[Records to use — start]
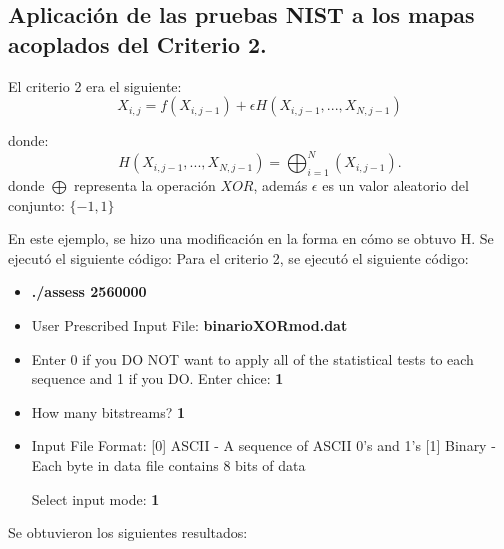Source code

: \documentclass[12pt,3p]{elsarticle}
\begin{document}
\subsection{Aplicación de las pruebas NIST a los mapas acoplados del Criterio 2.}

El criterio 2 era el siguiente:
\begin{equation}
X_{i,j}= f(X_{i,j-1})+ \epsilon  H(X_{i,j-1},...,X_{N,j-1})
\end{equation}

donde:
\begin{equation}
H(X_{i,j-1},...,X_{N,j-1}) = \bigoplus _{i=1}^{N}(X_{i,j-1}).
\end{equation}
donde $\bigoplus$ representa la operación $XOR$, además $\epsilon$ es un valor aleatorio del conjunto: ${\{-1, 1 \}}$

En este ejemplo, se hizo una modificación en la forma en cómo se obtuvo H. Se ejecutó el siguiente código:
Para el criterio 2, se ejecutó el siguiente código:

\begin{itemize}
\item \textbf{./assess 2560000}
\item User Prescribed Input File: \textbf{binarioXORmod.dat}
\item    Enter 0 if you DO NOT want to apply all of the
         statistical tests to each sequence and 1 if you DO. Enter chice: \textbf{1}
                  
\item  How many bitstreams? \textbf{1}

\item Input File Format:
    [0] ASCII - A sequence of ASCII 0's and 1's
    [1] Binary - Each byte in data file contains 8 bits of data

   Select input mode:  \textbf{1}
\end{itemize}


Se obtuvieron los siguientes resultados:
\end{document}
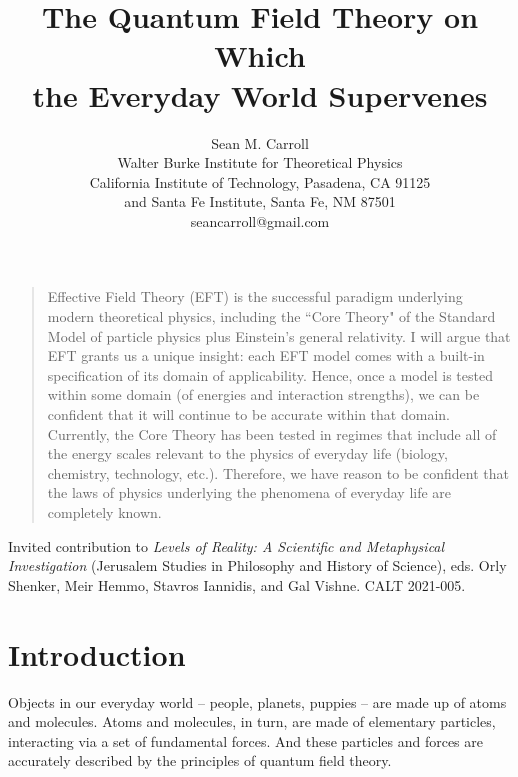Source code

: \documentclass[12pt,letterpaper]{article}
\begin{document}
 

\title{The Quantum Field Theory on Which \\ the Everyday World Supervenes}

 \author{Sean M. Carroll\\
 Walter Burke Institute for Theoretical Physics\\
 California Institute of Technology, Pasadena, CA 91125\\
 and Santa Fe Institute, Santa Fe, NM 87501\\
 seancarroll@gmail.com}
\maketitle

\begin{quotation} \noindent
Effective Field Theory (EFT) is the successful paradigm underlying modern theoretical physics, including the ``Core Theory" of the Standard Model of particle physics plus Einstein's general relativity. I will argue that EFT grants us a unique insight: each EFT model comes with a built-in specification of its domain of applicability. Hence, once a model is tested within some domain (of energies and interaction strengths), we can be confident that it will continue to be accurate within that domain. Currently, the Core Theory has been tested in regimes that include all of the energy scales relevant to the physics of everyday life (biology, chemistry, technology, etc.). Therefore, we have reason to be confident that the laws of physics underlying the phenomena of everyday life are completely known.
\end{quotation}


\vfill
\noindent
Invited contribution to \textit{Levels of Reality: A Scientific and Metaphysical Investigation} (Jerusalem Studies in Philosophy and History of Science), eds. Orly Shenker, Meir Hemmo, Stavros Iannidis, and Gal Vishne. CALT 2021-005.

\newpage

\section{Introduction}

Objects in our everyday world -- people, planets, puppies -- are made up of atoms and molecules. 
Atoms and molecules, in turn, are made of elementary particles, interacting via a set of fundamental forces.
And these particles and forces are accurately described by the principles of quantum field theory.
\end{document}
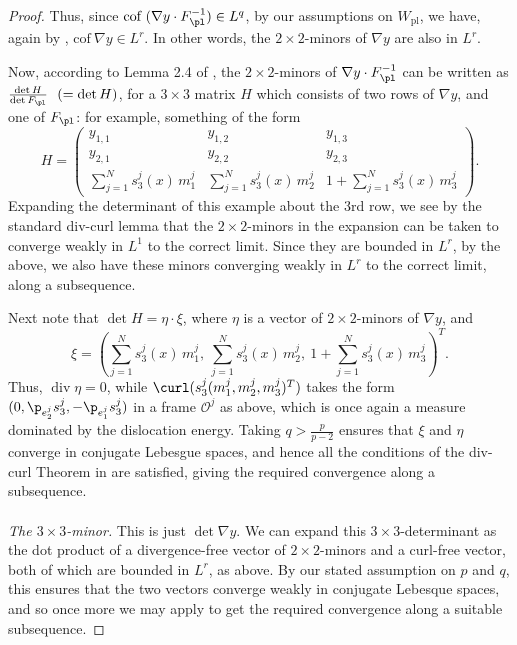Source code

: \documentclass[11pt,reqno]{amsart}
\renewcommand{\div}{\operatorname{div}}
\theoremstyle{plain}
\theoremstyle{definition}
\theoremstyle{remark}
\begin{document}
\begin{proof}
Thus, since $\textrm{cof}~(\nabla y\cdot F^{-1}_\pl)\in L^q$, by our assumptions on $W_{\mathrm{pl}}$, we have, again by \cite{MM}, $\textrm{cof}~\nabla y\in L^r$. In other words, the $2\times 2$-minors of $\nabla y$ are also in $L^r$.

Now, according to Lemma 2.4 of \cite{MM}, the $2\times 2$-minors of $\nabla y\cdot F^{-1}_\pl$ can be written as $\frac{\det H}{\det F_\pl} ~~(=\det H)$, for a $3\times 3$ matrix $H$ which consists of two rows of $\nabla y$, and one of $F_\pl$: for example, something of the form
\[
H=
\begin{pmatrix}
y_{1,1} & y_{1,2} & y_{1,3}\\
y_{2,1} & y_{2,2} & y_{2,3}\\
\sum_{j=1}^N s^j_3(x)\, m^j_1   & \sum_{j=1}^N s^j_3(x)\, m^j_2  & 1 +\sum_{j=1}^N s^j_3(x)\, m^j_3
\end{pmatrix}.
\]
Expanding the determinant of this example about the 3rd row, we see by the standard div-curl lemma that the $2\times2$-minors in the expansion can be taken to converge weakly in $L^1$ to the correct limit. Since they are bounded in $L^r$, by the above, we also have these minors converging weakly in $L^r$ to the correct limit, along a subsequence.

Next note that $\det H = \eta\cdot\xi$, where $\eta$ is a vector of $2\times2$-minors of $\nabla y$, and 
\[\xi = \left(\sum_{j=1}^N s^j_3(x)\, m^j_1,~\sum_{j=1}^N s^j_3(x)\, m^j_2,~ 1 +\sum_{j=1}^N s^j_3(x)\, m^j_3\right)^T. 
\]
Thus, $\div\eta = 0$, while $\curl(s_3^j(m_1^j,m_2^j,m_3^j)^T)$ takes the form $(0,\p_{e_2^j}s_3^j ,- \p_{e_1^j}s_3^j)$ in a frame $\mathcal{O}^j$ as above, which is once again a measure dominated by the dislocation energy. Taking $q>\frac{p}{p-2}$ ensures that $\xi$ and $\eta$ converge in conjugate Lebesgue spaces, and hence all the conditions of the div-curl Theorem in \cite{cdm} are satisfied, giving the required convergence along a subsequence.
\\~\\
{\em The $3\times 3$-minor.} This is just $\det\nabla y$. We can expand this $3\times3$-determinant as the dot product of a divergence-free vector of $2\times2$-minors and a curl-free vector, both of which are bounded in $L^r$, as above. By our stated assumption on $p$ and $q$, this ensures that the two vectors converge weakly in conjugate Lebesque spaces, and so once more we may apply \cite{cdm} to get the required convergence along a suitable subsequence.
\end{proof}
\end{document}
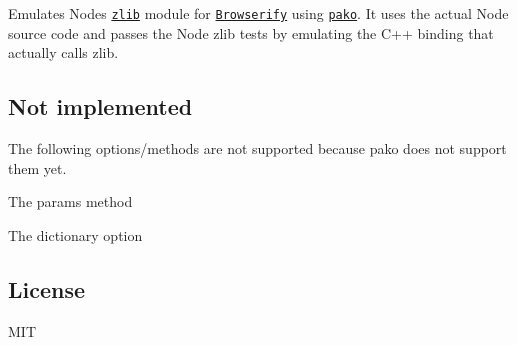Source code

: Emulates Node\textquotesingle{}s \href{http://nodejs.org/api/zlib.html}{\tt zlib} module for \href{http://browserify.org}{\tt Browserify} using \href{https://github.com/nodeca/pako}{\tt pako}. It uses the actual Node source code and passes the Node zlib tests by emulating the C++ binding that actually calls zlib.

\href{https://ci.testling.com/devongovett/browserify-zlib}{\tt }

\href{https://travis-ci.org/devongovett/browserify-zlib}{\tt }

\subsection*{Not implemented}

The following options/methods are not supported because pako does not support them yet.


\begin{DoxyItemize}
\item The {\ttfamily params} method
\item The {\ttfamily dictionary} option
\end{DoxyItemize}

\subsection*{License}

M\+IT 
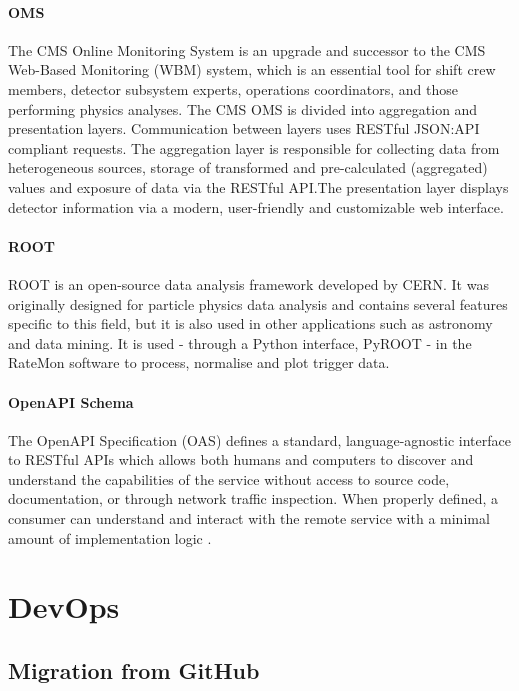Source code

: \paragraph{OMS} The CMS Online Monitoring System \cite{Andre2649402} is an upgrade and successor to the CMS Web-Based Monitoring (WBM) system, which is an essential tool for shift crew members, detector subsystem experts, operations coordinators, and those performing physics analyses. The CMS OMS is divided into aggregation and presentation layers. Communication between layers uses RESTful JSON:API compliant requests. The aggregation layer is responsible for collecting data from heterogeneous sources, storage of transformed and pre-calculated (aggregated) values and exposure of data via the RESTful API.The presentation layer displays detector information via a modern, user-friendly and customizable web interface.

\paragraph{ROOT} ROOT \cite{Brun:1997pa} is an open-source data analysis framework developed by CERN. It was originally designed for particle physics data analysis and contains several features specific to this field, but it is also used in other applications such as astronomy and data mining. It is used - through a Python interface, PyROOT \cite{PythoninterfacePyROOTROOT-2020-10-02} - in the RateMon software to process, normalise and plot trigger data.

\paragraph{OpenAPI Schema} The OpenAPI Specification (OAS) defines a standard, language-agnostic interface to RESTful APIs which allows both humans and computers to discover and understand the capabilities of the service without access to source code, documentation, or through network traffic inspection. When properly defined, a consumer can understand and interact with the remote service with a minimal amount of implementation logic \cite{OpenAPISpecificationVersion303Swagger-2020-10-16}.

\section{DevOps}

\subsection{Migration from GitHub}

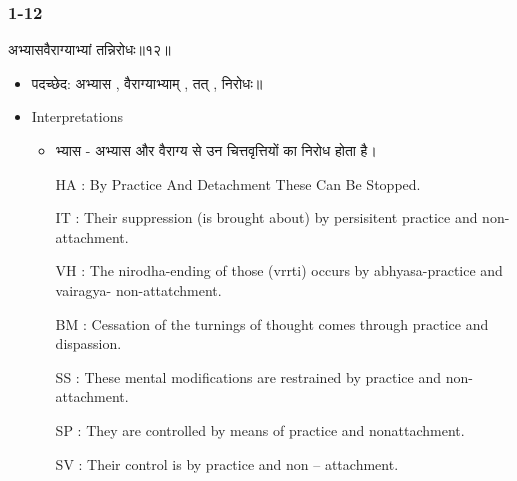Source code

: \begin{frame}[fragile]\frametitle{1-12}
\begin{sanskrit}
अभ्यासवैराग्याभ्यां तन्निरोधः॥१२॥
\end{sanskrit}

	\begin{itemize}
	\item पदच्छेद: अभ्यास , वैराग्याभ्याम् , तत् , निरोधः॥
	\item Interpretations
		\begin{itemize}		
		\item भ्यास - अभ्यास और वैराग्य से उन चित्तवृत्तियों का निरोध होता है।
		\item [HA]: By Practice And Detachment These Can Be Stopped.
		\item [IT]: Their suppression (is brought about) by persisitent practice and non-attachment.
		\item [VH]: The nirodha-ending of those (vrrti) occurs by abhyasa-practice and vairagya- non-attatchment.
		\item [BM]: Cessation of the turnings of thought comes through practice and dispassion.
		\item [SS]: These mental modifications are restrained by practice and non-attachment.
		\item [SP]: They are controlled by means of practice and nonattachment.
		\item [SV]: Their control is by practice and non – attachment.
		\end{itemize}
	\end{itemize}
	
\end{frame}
[Records to use — finish]
* Problem to solve *
For each line of the entries that contains the word "Institute", make a copy.

* Written solution *
 Walter Burke Institute for Theoretical Physics\\
 California Institute of Technology, Pasadena, CA 91125\\
 and Santa Fe Institute, Santa Fe, NM 87501\\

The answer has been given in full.